Наглые автомобили, занимающие все больше места на улицах, раздражали Европу даже больше, чем Америку, о чем можно прочесть в книге историка Уве Фраунхольца «Мотофобия». Жители некоторых областей Баварии назло автомобилистам выбрасывали на улицы осколки разбитых бутылок. Однако незадолго до Первой мировой войны союзы автомобилистов стали настолько влиятельными, что надавили на пивоварни, требуя убирать осколки. И пивоварни изобрели залог за бутылки. Второго марта 1913 года в местечке Хеннигсдорф (к северо-западу от Берлина) автомобильные террористы растянули проволоку между двумя деревьями перед «опелем торнадо», в котором ехал 45-летний ювелир Рудольф Плунц с семьей. Все погибли. Но еще более показательным, чем это событие, было множество мелких инцидентов: разъяренные кучера секли кнутами водителей, жители швырялись камнями в проезжавшие машины. На заре автомобилестроения не только маргиналы, но и широкая общественность протестовала против быстро растущего автотранспорта в окрестностях больших городов.

Только с середины 1950-х, когда моторизация приобрела массовый характер, горожане умерили свою враждебность и начали пополнять ряды автовладельцев. А их число медленно, но верно росло. В 1950 году в Западной Германии было всего 540 000 легковых автомобилей, только один из ста немцев в то время имел водительские права. В начале 1960-х личный автомобиль был не по карману рабочему, а представители среднего класса, купившие автомобиль, вызывали зависть и восхищение соседей. В период с 1950 по 1960 год количество автомобилей в Германии увеличилось почти в десять раз: с 540 000 до 4,5 миллионов. В 1965 году их было уже вдвое больше: 9,3 миллиона. В 1970 году число автомобилей достигло 14 миллионов, и на наших дорогах оказалось даже больше машин, чем владельцев водительских прав. Что это значит? Это значит, что железо большую часть времени простаивает без пользы, так как подавляющее число водителей проводит в своем автомобиле максимум один час в день.

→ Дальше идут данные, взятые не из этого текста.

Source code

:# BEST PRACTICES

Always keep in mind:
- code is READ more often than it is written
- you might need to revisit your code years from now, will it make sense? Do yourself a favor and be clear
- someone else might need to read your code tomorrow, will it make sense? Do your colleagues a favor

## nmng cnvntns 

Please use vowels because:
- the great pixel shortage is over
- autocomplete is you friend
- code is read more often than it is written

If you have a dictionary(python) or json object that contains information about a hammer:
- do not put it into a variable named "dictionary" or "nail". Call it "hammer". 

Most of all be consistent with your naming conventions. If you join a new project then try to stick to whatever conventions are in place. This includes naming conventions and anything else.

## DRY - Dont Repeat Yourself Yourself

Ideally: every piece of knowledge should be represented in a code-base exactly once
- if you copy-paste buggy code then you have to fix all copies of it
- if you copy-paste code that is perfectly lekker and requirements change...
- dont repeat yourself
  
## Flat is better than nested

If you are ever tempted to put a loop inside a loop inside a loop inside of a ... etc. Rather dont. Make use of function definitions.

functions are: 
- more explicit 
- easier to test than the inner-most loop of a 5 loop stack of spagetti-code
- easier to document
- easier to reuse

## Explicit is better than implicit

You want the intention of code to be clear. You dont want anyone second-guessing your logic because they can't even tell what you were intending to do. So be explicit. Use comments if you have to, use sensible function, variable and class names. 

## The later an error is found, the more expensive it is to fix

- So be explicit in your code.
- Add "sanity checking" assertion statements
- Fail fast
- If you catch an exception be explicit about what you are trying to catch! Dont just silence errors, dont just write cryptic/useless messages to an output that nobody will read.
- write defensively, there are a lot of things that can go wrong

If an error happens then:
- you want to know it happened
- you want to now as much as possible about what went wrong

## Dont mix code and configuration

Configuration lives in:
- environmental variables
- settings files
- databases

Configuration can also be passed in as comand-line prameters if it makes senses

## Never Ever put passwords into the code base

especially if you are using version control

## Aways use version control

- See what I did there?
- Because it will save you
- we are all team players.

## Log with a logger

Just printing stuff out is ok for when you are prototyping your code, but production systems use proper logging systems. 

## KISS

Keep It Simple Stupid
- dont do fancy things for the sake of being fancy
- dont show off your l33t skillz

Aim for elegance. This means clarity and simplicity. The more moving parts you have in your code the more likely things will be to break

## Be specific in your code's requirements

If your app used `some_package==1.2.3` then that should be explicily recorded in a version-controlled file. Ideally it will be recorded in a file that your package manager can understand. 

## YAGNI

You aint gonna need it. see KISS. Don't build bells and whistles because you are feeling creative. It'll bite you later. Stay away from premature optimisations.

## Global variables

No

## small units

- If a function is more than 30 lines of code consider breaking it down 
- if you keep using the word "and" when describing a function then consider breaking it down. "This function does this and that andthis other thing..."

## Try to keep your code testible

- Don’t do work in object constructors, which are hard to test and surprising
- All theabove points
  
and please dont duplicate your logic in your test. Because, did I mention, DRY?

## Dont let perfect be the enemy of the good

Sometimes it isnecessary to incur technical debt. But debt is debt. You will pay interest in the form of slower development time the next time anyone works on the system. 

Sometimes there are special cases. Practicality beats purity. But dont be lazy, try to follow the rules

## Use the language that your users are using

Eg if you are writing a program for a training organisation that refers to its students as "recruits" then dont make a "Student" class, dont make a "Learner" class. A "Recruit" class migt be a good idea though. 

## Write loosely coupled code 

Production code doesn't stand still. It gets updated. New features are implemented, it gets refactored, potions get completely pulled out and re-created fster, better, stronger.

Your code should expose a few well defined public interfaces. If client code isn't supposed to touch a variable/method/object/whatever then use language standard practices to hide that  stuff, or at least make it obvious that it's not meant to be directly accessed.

С середины 1920-х, а потом еще раз, с середины 1950-х, мы подчиняли наши города машинам, ориентировали их на потребности автомобилистов.

К счастью, мы постепенно начинаем понимать, что избрали ложный путь. Есть ли путь назад? Сегодня градостроители мечтают о городах, свободных от выхлопных газов и жестяных лавин, где люди смогут снова передвигаться пешком. Где вообще не будет автомобилей или, по крайней мере, «моторизованного индивидуального транспорта». Где автомобили будут предназначены только для совместного пользования или, в идеале, заменены роботами, беспилотными такси.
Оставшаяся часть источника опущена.